Je l'écoute avec sérieux, je sais son double visage. Pour arriver dans ce coin du monde il a traversé les océans. Les eaux en vagues, grosses et lourdes comme autant de montagnes l'épuisent et l'apaisent chaque fois. J'ai de la chance, je ne connais surtout que le vent joyeux.

Ici, déserté par ses courants d'humeur, le vent regarde les Hommes avec un certain intérêt. Nos activités le déconcertent. Il se rend bien compte que nous ne sommes que des cellules biologiques tricotées ensemble et que le corps nous contraint à de nombreuses obligations. Mais il dit que nous vivons d'inutiles et absurdes choses comme si le temps ne nous était pas compté.

Et pourtant, il nous arrive un âge, où le vent n'a plus grand-chose à bousculer, où les enfants d'hier ont cessé de courir dans le sable et se traînent. Il me raconte les corps décharnés et les os saillants, les cheveux rares et blancs… Il me raconte les Hommes parce qu'il pense que je comprends.
Je ne sais pas ce que lui, a besoin de saisir de l'étincelle fugace de nos vie. Mais cette nuit il se dévoile, lassé de tourner en rond, il m'interroge tout à trac : « Voudrais-tu me dire ce qu'est l'amour ? »

 

Je suis embarrassée, le vent est d'énergie, d'insouciance et d'immédiat. L'amour est un rêve qui s'incarne dans la chair, en force, en appétit, en tremblements, en émois et qui ne se soucie ni du temps qui passe, ni du temps qu'il fait :

« C'est une saison qui vient sans prévenir et nous emporte quelques heures, quelques mois, toute une vie parfois et qui nous remue tous. C'est un vent à l'intérieur qui agite les paysages de nos corps ; parfois la tête comme un ciel, et elle cesse de penser. Parfois le cœur comme la Terre et il tremble, on le ressent jusque dans les mains, dans nos pieds. Parfois c'est l'estomac qu'il secoue comme la mer en vagues profondes. L'amour c'est une faim, une faim dévorante qui détourne de tout, même de soi. C'est aussi prégnant pour nous, que ta soif de courir tout autour du monde. Indispensable, extravagante, comme lorsque tu souffles sur le feu et qu'il enfle de bonheur et d'énergie… Tu comprends ?

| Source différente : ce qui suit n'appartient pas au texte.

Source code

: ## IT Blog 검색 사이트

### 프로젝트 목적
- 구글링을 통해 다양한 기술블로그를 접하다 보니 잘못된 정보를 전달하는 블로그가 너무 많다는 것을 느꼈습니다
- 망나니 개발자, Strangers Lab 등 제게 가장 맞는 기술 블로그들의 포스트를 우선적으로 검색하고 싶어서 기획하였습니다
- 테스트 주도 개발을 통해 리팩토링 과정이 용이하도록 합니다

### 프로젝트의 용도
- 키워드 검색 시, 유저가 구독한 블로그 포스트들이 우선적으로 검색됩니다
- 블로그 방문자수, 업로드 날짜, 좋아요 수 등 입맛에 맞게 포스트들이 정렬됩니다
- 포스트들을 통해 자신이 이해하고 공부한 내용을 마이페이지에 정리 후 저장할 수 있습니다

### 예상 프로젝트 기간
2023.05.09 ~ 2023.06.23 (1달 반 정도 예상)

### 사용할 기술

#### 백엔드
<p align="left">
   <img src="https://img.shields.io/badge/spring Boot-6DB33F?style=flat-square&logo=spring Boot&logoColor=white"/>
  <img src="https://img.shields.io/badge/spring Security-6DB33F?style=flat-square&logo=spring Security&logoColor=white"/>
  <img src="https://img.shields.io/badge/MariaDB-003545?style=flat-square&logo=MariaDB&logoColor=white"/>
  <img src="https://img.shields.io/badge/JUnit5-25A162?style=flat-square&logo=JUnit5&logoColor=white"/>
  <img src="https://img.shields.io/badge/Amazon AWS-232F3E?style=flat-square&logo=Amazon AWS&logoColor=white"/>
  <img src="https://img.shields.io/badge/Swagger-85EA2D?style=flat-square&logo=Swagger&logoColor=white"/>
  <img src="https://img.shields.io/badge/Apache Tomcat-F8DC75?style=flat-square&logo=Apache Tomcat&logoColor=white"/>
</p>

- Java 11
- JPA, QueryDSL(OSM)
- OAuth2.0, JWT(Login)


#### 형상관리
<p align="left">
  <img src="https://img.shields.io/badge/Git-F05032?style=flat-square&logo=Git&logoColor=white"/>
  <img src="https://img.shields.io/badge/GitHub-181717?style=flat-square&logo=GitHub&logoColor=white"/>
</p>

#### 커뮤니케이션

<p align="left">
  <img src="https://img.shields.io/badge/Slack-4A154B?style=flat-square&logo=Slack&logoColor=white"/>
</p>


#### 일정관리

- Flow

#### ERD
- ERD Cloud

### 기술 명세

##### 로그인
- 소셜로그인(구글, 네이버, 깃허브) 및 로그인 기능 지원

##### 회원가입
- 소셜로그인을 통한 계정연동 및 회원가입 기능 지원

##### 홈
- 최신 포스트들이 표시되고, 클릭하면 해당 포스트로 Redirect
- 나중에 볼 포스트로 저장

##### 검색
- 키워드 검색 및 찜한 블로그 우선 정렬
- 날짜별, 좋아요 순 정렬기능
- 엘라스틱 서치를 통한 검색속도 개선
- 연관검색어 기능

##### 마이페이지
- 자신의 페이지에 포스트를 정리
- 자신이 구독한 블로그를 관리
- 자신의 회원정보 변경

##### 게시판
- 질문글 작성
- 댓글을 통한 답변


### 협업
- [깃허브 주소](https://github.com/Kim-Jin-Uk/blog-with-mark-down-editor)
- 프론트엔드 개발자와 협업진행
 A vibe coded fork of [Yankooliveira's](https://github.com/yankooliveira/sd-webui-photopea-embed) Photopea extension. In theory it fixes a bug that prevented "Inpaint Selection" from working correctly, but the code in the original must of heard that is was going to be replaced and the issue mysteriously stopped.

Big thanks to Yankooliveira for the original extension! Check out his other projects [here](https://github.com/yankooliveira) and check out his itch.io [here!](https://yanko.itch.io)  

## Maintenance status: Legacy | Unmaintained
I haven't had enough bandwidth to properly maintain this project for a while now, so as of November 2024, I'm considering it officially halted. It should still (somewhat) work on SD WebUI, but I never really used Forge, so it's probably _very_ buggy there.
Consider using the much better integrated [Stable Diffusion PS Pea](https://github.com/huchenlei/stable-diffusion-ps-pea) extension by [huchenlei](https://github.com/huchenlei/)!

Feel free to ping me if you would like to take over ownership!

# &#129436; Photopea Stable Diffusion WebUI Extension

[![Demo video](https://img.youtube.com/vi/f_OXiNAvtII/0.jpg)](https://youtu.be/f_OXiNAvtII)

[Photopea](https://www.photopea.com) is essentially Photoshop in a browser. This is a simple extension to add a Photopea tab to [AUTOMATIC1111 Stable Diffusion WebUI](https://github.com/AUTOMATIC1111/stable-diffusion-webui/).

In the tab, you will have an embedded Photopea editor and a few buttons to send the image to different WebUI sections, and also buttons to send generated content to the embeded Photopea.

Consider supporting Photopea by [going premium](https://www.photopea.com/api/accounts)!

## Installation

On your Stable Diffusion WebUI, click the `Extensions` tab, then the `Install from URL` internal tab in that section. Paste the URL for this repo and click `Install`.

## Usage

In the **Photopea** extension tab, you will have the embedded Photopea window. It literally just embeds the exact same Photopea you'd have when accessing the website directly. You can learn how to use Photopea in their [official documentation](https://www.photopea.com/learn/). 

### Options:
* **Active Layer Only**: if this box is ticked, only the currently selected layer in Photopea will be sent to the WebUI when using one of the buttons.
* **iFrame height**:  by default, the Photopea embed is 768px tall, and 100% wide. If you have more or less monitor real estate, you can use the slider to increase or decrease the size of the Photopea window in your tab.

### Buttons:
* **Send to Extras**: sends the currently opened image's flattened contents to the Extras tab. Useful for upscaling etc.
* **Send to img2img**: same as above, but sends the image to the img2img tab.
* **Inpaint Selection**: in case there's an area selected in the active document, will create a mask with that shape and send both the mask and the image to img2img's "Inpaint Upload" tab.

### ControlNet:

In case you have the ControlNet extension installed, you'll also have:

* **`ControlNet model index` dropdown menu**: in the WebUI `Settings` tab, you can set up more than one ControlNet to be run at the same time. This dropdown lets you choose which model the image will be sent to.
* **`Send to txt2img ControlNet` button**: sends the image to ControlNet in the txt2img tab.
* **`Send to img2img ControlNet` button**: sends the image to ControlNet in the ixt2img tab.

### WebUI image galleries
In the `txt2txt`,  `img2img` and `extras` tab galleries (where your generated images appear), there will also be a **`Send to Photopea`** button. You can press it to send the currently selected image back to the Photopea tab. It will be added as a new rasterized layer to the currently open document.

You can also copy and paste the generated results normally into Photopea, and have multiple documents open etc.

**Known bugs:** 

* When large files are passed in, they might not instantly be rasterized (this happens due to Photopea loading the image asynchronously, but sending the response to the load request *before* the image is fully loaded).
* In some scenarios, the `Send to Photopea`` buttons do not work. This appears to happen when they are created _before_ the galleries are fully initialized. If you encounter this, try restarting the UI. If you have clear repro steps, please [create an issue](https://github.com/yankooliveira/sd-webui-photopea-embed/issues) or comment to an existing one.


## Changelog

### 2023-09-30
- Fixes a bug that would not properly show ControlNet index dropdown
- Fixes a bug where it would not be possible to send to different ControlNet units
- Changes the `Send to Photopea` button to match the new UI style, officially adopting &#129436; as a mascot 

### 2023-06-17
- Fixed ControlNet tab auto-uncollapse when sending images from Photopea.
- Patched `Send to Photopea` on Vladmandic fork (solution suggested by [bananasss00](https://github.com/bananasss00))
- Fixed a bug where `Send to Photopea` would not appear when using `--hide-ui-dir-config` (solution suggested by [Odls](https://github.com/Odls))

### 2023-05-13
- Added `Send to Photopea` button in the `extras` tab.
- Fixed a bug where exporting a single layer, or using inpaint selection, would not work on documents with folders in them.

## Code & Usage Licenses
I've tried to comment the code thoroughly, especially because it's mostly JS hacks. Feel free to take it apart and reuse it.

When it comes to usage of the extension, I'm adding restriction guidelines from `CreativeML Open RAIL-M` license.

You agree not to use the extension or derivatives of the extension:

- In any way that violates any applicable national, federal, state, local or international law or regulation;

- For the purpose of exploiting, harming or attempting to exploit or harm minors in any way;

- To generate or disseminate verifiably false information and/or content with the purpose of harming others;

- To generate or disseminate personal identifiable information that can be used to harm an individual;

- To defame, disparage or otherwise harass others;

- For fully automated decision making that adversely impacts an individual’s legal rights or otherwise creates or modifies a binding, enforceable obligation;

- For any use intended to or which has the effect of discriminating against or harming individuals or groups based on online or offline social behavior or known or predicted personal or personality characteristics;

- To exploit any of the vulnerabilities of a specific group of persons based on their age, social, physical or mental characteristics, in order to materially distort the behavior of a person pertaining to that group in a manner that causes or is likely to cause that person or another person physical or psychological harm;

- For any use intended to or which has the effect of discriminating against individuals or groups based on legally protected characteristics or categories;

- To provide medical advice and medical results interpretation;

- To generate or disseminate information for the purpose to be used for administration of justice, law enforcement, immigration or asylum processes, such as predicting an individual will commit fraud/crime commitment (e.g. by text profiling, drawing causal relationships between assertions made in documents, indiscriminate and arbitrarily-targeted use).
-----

-Vous êtes des mondes parcouru par les vents, l'amour c'est du vent... »

 

Le vent accompagne cette nuit sans sommeil et moi dedans, il court un instant, remarque que je ne peux le suivre et s'étire en arrière pour, dans le dos, me presser davantage. La lune s'ennuie et s'éclipse derrière les montagnes. Le soleil se lève enfin, je me retourne pour rentrer, le vent ronchonne et résiste, il voudrait que je reste encore. Je fais quelques mouvement de danse et quelques entre-chats, ça l'amuse et il s’enchaîne à mes pas. La balade se termine, le vent poli pousse la porte de chez moi, je l'aspire en passant, un baiser d'air dedans. En retour, il soulève mes cheveux : il attendra à la prochaine nuit sans sommeil.